言葉の力は、身近な大人との「対話」を通して育まれます。「対話」とは、質問して返事を待つ、気持ちを受け止めて反応するという双方向のやりとりです。テレビや動画ではこの「双方向のやりとり」ができないため、会話力は育ちにくくなります。
3.子どもがコミュニケーション能力を持つことのメリット
子どもの頃からこの「橋をかける力」を育てることで、さまざまなメリットがあります。ここでは、代表的なものをいくつか紹介します。
①友達との関係がスムーズになる
子どもにとって友達との関係は、社会性を育てる大切な場です。お互いに「どんなことがうれしいのか」「何をされたら嫌か」を言葉で伝え合うことで、トラブルを回避したり、より仲良くなったりすることができます。
実例:
たとえば、おもちゃの取り合いになった時、「それ、使いたいんだけど、あとで貸してくれる?」と言える子と、「だめ!」とだけ言ってしまう子では、その後の人間関係に大きな差が出てきます。
②自己肯定感が育つ
自分の気持ちや意見を受け止めてもらえる体験が増えると、「自分は受け入れてもらえる」「大事にされている」と感じるようになります。これは、**自己肯定感(自分を価値ある存在だと感じる気持ち)**の土台になります。

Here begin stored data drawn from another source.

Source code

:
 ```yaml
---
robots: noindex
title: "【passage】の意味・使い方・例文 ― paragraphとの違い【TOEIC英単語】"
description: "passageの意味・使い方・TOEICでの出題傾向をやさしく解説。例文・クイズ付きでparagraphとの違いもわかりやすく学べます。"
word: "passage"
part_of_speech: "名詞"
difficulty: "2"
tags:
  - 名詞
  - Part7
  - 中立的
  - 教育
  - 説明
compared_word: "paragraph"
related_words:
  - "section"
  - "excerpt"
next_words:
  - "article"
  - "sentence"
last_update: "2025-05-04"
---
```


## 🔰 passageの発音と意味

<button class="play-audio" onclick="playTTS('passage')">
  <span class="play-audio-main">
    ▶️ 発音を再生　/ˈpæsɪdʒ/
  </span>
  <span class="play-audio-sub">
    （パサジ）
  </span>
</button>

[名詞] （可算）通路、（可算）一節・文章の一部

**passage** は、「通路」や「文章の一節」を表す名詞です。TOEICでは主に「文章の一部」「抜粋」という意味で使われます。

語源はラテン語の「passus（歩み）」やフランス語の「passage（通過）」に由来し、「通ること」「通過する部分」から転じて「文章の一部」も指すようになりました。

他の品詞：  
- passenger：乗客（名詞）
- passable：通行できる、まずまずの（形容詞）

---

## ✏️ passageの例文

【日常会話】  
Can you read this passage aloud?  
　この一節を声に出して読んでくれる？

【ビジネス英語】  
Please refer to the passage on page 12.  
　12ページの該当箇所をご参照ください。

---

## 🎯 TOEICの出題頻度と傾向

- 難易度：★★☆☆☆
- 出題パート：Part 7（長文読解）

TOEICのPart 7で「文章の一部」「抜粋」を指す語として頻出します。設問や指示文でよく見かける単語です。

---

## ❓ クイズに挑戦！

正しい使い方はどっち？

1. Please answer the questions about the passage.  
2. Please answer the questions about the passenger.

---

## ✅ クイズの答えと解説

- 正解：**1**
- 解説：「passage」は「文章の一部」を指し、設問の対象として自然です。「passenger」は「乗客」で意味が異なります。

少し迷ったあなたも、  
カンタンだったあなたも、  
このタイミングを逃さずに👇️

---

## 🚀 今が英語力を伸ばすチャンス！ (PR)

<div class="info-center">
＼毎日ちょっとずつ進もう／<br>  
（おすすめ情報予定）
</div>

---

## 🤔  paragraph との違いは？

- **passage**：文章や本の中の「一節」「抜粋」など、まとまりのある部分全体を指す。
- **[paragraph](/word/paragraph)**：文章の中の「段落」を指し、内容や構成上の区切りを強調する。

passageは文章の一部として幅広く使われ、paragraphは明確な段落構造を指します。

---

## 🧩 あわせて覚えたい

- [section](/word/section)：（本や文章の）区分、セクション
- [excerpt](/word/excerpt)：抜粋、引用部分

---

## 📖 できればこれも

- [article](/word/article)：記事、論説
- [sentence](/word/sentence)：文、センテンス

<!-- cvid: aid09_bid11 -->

自己肯定感が高い子どもは、失敗してもくじけず、チャレンジする力も育ちやすくなります。
③学校生活でのトラブルを防ぎやすくなる
先生やクラスメートとの間で、小さな誤解やすれ違いがあっても、それを言葉でうまく説明できれば、トラブルを大きくすることなく解決できます。
補足説明:
実際、小学校でのトラブルの多くは「言いたいことがうまく伝えられなかった」「相手の気持ちを想像できなかった」ことが原因です。つまり、コミュニケーション力が高いと、そういった問題を未然に防げる可能性が高くなるのです。
④将来の社会性・職業能力にもつながる
大人になってからも、職場や家庭などあらゆる場面でコミュニケーションは必要です。どれだけ知識やスキルがあっても、「人とうまくやっていけない」と苦労するケースは少なくありません。
子どものうちから、「人と話す」「聞く」「伝える」といった力を伸ばしておくことは、社会で生きていくための土台作りでもあるのです。

4.対策と家庭でできる工夫
では、どうすれば子どものコミュニケーション能力を伸ばせるのでしょうか?家庭でできることをいくつか紹介します。
① 意識して「会話の時間」をつくる
夕食中の「今日、どんなことがあった?」という何気ない一言でもかまいません。子どもが自分の言葉で話す機会を増やすことが大切です。
ポイント:
・すぐに結論を求めない
・話の途中で口をはさまない
・最後まで話を聞く
このように「話しやすい空気」をつくることで、子どもは安心して言葉を使えるようになります。
②一緒に絵本を読む・読んでもらう
絵本は「言葉の宝庫」です。登場人物の気持ちを想像しながら読むことで、語彙力だけでなく、感情を言葉で表す練習にもなります。

アドバイス:
「この子、どんな気持ちだったと思う?」と問いかけることで、気持ちを言葉にする力が育ちます。
③デジタル時間をコントロールする
完全にやめさせるのは現実的ではありませんが、「見る時間」と「人と話す時間」のバランスを取ることが大切です。親子でルールを作り、納得したうえで運用するのが理想です。
5.おわりに
子どものコミュニケーション能力は、自然には育ちません。
家庭や日常の中で「人と関わる経験」を通して、少しずつ伸びていくものです。私たち大人が「言葉のキャッチボール」を意識的に増やしていくことで、子どもたちの未来の力を育てていくことができます。
まずは今日、子どもに「最近楽しかったことある?」と聞いてみるところから始めてみませんか?